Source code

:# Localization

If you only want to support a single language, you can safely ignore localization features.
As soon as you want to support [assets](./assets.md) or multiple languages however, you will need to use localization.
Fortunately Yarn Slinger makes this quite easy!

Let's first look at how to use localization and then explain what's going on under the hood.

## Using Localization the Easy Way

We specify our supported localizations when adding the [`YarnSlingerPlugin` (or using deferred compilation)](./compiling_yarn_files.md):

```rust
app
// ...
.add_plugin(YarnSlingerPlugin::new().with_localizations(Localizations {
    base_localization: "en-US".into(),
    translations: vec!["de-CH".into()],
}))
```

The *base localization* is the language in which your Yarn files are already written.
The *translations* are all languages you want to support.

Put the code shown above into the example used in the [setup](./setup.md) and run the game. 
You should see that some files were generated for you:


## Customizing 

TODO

-----

- What to produce
Starting at the line that contains "Fortunately Yarn Slinger", retype each line through the end of the listing above and nothing else.

- Solution for this problem
Fortunately Yarn Slinger makes this quite easy!

Let's first look at how to use localization and then explain what's going on under the hood.

## Using Localization the Easy Way

We specify our supported localizations when adding the [`YarnSlingerPlugin` (or using deferred compilation)](./compiling_yarn_files.md):

```rust
app
// ...
.add_plugin(YarnSlingerPlugin::new().with_localizations(Localizations {
    base_localization: "en-US".into(),
    translations: vec!["de-CH".into()],
}))
```

The *base localization* is the language in which your Yarn files are already written.
The *translations* are all languages you want to support.

Put the code shown above into the example used in the [setup](./setup.md) and run the game. 
You should see that some files were generated for you:


## Customizing 

TODO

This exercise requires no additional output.